4. Procedimento Experimental 
Em dois balões volumétricos de 100 mL, adicionou-se em um dos balões 25,00 mL da solução padrão de ferro, e 25mL de água destilada no outro para o branco. Em seguida, foi colocado 2,0 mL da solução de hidroquinona, 5,0 mL da solução de ortofenantrolina e 8,0 mL da solução de acetato de sódio em cada um dos balões. Esperou-se 15 min e diluiu-se para 100mL com água destilada. Feito isso, foi recolhido uma amostra em uma cubeta para a análise do espectro de absorção utilizando um espectrofotômetro. Por fim, recolheu-se os dados do espectro de absorção com intervalos de absorbância de 400 a 600 nm, usando o branco como referência. 
5. Resultados e discussão
Ao início do experimento, adicionamos hidroquinona a solução de padrão de ferro II, com o intuito da mesma atuar como agente redutor impedindo a oxidação do Fe²⁺ a Fe³⁺. Isso permite que a solução padrão seja estabilizada para reagir com a ortofenantrolina.Essa reação é demonstrada pela seguinte equação:
Figura 9. Reação de oxirredução do Fe²⁺ com hidroquinona. Fonte autoral.

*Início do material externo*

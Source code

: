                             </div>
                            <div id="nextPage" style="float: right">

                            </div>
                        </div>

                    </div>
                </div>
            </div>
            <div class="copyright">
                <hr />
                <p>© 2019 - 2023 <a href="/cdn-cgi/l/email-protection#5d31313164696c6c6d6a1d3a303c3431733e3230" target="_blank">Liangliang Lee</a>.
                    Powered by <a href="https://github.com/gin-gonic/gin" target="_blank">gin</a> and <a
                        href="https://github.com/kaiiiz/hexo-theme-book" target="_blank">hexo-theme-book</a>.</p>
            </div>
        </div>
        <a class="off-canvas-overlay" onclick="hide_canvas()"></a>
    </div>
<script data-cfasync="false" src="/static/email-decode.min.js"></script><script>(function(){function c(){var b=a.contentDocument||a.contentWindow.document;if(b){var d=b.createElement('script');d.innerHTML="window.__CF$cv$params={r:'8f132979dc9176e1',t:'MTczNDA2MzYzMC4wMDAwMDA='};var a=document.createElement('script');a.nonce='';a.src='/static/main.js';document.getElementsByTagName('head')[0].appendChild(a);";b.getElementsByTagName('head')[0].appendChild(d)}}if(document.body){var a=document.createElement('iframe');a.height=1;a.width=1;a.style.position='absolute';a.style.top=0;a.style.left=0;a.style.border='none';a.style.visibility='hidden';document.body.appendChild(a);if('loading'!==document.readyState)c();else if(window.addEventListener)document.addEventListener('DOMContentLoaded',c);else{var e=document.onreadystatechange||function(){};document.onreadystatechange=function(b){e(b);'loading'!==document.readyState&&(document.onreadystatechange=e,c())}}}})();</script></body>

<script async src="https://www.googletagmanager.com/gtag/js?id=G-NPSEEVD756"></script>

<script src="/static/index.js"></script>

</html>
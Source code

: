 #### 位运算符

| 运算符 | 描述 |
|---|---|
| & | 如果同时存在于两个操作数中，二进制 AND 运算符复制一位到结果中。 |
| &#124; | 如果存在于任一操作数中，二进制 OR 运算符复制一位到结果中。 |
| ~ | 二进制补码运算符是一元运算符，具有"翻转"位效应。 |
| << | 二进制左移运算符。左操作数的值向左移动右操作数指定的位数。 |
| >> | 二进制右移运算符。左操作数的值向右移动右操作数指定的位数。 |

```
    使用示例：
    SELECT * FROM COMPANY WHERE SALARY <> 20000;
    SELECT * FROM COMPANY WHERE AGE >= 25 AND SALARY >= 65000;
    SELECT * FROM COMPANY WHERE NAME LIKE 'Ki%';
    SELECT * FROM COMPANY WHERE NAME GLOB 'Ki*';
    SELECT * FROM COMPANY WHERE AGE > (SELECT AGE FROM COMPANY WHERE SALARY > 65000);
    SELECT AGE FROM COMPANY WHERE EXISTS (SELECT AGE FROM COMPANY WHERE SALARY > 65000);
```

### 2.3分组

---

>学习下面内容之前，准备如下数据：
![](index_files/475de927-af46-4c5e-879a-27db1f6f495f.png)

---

A reação da ortofenantrolina com Fe²⁺ tem como produto o complexo [Fe(o-fen)₃]⁺² , que apresenta coloração alaranjada. Como consequência desse aspecto colorido, ocorre-se o processo de absorção do espectro visível na solução. A equação a seguir mostra o processo de formação desse complexo.
Figura 10. Reação de formação do complexo [Fe(o-fen)₃]⁺². Fonte autoral.
Ao realizar a análise dos dados obtidos da faixa espectral estabelecida, observou-se que o comprimento máximo de onda medido foi de 510 nm com absorbância de 0,445, valor este confirmado pela literatura.
Tabela 1. Valores obtidos de comprimento de onda e absorbância.
Através dos dados obtidos durante o experimento, foi possível elaborar o gráfico do espectro de absorção do complexo estudado, onde pode-se observar o comprimento de onda máximo com sua absorbância. Nele é possível identificar claramente o pico de absorção, confirmando o valor encontrado para o λ máximo.
Gráfico 1. Representação do espectro UV-VIS do complexo [Fe(o-fen)₃]⁺².
5.1 Cálculo da absortividade molar (ε)
Utilizando a relação de Lambert - Beer comentada anteriormente, é possível descobrir o valor da absortividade molar da solução de complexo [Fe(o-fen)₃]⁺². 
 Cálculo da concentração da solução de [Fe(o-fen)₃]⁺² em mol/L.
C1*V1 =C2*V2
C2 = (C1*V1)/V2
C2 = (10mg/L*25,00mL)/100mL
C= 2,5 mg/L 
MM Fe⁺² = 55,845 g/mol
1 mol = 55,845 g
X = 0,0025 g
 X = 4,477 * 10⁻⁵ mols
M =4,477 * 10⁻⁵ mol/L = C
Cálculo de ε :
ε₅₁₀ = A/b*C
A = 0,445
b ≃1,0 cm
C = 4,477 * 10⁻⁵ mol/L
ε₅₁₀ = 0,445 /1 * 4,477 * 10⁻⁵ 
ε₅₁₀ = 9,94* 10³ L/mol⁻¹cm⁻¹
Na literatura, a absortividade molar (ε) do íon complexo ferro(II)-ortofenantrolina, é de 1,1*10⁴ L/mol⁻¹cm⁻¹. Sabendo disso, temos um erro de aproximadamente 9,64% que pode ser explicado pela incerteza na medida da cubeta ou por erros sistemáticos no processo de preparação da amostra que afetaram diretamente a concentração do analito.
6. Conclusão 
No experimento, foi medida a absorbância da amostra de Fe²⁺, representada pelo complexo [Fe(o-fen)₃]²⁺, e obteve-se como resultado o valor de 0,445, correspondendo ao comprimento de onda máximo de 510 nm. Esse resultado indica, de forma qualitativa, que se trata de uma amostra de Fe²⁺ complexada com o ligante ortofenantrolina, já que a literatura aponta que o λmax do [Fe(o-fen)₃]²⁺ é aproximadamente 510 nm.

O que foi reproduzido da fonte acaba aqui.